Model Registry¶

OpenMed ships a manifest-backed registry (openmed.core.model_registry.OPENMED_MODELS) that annotates every official checkpoint with metadata such as category, specialization, recommended confidence, Hugging Face IDs, device fit, and benchmark summaries. Use it to pick the right model, surface dropdowns in UIs, or validate incoming requests.

Exploring the registry¶

from openmed.core.model_registry import (
    get_all_models,
    list_model_categories,
    get_models_by_category,
    get_model_info,
    get_model_suggestions,
)

print(list_model_categories())

oncology_models = get_models_by_category("Oncology")
for info in oncology_models:
    print(info.display_name, info.model_id, info.recommended_confidence)

info = get_model_info("disease_detection_superclinical")
print(info.description, info.entity_types)

suggestions = get_model_suggestions("Metastatic breast cancer on paclitaxel.")
for model_key, info, reason in suggestions:
    print(model_key, info.display_name, reason)

ModelInfo objects include display_name, category, entity_types, size hints, benchmark data, optional latency/RAM maps, optional recommended tier, and a default confidence threshold.
get_model_suggestions leans on lightweight heuristics to recommend models based on text snippets or hints (disease, pharma, oncology, etc.).

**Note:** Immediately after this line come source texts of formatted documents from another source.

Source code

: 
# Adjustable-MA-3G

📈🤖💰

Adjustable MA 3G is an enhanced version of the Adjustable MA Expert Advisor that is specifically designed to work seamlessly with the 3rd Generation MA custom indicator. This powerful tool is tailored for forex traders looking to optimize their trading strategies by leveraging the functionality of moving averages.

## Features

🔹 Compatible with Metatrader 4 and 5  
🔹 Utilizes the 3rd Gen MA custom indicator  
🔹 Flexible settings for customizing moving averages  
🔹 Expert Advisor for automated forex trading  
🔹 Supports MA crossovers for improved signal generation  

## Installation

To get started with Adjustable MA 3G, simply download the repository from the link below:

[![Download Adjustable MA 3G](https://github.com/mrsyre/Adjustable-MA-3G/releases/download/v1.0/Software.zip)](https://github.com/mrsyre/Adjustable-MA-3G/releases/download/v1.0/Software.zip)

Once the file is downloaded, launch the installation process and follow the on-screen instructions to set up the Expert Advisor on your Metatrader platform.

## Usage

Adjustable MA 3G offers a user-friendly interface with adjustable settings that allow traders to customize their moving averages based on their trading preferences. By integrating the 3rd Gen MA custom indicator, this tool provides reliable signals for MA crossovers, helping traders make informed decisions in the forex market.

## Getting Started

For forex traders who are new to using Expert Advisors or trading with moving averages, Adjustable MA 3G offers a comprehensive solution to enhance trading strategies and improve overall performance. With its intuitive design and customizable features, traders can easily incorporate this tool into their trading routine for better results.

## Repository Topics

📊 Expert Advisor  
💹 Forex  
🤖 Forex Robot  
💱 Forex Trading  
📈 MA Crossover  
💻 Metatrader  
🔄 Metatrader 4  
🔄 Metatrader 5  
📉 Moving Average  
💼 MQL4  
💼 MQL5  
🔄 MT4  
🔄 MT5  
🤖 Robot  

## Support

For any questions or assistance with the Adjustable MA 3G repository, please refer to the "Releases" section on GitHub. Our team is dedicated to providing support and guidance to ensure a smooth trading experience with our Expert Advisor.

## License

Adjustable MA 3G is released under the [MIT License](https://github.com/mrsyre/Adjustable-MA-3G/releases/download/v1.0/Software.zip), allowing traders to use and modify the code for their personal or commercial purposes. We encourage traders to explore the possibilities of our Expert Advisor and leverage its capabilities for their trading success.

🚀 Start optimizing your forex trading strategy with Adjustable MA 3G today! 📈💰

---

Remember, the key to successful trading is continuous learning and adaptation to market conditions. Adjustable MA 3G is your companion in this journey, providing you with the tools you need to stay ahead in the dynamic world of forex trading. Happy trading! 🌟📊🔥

Metadata for UIs & validation¶

ModelInfo.size_category, .size_mb, .latency_ms, .peak_ram_mb, and .recommended_tier help you decide whether a model can fit on CPU-only infrastructure or a target device tier.
entity_types feed dropdowns or filter chips in your frontend.
recommended_confidence can drive slider defaults or guardrails on API calls (pass it to analyze_text).

Keeping the registry fresh¶

If you add a new Hugging Face checkpoint, refresh models.jsonl and, when measurements are available, enrich it with benchmark and device-fit results. See Model Manifest for the schema and merge command.

Manifest rows drive openmed/core/model_registry.py; avoid hand-editing the registry for new models. A new row should include:

The full HF model id (OpenMed/...) and core release metadata.
Representative canonical entity labels.
Optional benchmark, latency, RAM, and recommended-tier enrichment.

CI will enforce type safety through the unit tests, and the docs automatically pick up the new entry via the examples above.